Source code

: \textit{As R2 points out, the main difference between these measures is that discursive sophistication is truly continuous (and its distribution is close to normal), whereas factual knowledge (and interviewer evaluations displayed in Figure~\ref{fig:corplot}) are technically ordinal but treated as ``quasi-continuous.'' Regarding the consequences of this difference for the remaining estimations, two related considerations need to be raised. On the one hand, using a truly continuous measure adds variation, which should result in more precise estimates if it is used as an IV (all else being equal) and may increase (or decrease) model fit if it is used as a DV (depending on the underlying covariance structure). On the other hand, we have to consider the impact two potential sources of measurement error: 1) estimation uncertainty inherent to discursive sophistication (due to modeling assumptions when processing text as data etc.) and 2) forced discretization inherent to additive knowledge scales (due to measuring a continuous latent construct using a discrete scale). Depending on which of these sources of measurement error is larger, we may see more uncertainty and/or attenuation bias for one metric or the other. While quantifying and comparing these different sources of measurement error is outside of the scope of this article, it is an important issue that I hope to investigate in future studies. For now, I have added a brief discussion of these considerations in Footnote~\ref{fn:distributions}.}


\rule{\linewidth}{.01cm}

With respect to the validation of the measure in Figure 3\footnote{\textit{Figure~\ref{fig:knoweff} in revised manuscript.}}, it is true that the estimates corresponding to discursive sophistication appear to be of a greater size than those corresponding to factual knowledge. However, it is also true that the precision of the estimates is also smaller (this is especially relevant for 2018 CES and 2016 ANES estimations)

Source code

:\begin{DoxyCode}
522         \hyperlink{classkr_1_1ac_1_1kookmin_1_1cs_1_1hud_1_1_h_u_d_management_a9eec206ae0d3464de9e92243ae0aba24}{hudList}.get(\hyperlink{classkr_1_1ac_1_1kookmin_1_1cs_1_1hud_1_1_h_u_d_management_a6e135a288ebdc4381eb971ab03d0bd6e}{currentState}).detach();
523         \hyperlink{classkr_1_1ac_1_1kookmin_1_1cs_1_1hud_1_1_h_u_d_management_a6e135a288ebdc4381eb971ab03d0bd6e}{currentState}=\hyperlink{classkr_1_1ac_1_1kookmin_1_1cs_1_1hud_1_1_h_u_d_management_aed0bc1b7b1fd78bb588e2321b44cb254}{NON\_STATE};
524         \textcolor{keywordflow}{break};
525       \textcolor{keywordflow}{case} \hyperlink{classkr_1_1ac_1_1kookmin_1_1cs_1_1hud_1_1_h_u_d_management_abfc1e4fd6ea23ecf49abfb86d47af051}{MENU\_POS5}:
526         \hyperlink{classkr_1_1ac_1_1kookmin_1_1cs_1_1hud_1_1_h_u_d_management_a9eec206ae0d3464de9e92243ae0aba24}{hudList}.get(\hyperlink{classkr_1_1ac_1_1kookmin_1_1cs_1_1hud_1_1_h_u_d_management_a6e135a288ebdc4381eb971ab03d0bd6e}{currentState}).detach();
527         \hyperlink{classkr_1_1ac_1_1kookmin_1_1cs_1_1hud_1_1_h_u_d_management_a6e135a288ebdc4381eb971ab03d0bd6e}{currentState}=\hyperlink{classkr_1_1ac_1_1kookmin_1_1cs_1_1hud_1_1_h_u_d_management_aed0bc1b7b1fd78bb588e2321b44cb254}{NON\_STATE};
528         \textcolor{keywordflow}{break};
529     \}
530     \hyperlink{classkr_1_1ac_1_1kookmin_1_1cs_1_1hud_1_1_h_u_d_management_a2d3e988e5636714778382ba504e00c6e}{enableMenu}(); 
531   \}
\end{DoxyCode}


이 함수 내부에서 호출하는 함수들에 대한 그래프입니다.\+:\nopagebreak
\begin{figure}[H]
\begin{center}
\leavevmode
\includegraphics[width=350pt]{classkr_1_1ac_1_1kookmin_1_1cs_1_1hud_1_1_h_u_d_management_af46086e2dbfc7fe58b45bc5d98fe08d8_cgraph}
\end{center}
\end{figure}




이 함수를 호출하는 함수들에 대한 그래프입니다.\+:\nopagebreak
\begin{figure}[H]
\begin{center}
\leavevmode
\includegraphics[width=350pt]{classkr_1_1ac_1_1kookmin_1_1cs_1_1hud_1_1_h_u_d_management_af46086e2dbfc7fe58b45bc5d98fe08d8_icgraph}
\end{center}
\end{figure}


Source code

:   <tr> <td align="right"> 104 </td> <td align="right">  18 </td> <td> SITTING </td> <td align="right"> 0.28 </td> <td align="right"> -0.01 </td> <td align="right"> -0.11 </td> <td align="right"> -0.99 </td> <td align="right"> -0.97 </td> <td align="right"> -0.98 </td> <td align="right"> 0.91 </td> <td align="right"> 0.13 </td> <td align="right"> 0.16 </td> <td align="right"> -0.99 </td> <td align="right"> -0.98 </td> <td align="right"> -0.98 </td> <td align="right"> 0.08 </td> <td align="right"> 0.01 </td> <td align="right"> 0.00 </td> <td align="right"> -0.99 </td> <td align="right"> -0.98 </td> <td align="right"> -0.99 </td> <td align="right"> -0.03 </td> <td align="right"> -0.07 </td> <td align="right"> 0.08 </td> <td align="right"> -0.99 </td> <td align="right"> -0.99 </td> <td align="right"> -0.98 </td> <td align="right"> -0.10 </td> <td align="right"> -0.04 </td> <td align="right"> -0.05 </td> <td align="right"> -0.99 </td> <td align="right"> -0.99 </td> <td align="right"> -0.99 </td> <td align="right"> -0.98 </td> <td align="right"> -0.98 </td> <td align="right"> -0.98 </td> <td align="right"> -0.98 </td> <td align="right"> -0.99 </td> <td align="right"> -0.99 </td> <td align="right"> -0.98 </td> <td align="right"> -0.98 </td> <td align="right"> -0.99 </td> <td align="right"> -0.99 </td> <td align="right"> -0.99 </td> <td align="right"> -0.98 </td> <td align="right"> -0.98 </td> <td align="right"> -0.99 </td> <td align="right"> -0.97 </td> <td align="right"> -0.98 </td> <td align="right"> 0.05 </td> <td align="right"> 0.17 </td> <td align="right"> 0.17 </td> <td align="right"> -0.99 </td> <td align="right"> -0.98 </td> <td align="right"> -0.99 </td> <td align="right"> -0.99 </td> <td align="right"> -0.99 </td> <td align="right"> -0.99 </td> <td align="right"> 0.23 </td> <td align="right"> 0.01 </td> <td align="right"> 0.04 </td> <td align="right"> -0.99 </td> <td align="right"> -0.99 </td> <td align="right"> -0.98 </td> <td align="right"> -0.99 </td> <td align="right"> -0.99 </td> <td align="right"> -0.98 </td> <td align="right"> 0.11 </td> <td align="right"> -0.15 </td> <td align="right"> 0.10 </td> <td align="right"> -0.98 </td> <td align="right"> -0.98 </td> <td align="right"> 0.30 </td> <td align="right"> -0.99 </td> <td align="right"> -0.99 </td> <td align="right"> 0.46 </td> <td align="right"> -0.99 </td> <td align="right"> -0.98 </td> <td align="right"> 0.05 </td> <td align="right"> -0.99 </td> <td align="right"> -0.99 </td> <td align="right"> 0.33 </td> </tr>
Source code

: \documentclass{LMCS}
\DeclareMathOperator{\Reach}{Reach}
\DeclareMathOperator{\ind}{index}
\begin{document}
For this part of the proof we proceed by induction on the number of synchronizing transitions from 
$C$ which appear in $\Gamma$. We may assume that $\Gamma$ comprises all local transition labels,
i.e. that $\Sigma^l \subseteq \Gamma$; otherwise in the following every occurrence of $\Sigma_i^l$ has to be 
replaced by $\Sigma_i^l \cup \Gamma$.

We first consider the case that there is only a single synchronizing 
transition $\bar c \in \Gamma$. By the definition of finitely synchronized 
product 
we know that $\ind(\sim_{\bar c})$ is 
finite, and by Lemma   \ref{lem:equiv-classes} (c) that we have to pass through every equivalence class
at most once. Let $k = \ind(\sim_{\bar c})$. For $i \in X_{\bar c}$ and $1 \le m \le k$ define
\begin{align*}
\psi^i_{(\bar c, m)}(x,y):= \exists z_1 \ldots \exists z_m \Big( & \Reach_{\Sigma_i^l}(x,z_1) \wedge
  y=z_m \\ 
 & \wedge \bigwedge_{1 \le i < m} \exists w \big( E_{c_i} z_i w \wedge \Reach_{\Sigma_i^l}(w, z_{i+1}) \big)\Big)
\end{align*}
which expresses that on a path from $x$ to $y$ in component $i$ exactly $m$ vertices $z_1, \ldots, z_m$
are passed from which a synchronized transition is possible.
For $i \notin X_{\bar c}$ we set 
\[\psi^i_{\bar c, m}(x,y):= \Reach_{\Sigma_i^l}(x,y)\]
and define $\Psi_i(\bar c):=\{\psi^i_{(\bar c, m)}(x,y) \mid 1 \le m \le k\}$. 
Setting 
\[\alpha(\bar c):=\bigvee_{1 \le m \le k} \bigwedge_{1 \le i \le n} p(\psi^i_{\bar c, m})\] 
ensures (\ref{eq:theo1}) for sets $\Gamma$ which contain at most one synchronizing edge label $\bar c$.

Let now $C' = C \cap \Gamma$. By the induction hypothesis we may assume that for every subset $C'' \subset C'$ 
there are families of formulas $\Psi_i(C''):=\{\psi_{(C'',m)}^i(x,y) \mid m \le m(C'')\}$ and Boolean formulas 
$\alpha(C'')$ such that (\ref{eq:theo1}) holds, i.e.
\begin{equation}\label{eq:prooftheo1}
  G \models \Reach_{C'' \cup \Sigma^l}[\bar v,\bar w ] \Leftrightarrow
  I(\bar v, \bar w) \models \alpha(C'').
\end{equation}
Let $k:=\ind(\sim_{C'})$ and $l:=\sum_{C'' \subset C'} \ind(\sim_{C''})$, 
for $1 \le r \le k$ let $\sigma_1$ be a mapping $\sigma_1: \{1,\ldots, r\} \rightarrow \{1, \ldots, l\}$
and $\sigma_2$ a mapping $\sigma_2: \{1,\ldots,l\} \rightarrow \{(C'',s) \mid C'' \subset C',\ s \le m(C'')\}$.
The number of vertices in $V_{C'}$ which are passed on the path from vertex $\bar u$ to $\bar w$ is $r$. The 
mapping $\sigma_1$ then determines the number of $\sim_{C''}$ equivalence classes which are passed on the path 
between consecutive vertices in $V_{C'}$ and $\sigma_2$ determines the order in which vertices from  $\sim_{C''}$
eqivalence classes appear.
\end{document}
━━━━━━━━━━━━━━━━
## INSTRUCTIONS FOR THE TASK
Give back exactly the lines from the one containing "z_1 \ldots \exists" to the end of the material, both ends included.

## EXERCISE SOLUTION
\psi^i_{(\bar c, m)}(x,y):= \exists z_1 \ldots \exists z_m \Big( & \Reach_{\Sigma_i^l}(x,z_1) \wedge
  y=z_m \\ 
 & \wedge \bigwedge_{1 \le i < m} \exists w \big( E_{c_i} z_i w \wedge \Reach_{\Sigma_i^l}(w, z_{i+1}) \big)\Big)
\end{align*}
which expresses that on a path from $x$ to $y$ in component $i$ exactly $m$ vertices $z_1, \ldots, z_m$
are passed from which a synchronized transition is possible.
For $i \notin X_{\bar c}$ we set 
\[\psi^i_{\bar c, m}(x,y):= \Reach_{\Sigma_i^l}(x,y)\]
and define $\Psi_i(\bar c):=\{\psi^i_{(\bar c, m)}(x,y) \mid 1 \le m \le k\}$. 
Setting 
\[\alpha(\bar c):=\bigvee_{1 \le m \le k} \bigwedge_{1 \le i \le n} p(\psi^i_{\bar c, m})\] 
ensures (\ref{eq:theo1}) for sets $\Gamma$ which contain at most one synchronizing edge label $\bar c$.

Let now $C' = C \cap \Gamma$. By the induction hypothesis we may assume that for every subset $C'' \subset C'$ 
there are families of formulas $\Psi_i(C''):=\{\psi_{(C'',m)}^i(x,y) \mid m \le m(C'')\}$ and Boolean formulas 
$\alpha(C'')$ such that (\ref{eq:theo1}) holds, i.e.
\begin{equation}\label{eq:prooftheo1}
  G \models \Reach_{C'' \cup \Sigma^l}[\bar v,\bar w ] \Leftrightarrow
  I(\bar v, \bar w) \models \alpha(C'').
\end{equation}
Let $k:=\ind(\sim_{C'})$ and $l:=\sum_{C'' \subset C'} \ind(\sim_{C''})$, 
for $1 \le r \le k$ let $\sigma_1$ be a mapping $\sigma_1: \{1,\ldots, r\} \rightarrow \{1, \ldots, l\}$
and $\sigma_2$ a mapping $\sigma_2: \{1,\ldots,l\} \rightarrow \{(C'',s) \mid C'' \subset C',\ s \le m(C'')\}$.
The number of vertices in $V_{C'}$ which are passed on the path from vertex $\bar u$ to $\bar w$ is $r$. The 
mapping $\sigma_1$ then determines the number of $\sim_{C''}$ equivalence classes which are passed on the path 
between consecutive vertices in $V_{C'}$ and $\sigma_2$ determines the order in which vertices from  $\sim_{C''}$
eqivalence classes appear.
\end{document}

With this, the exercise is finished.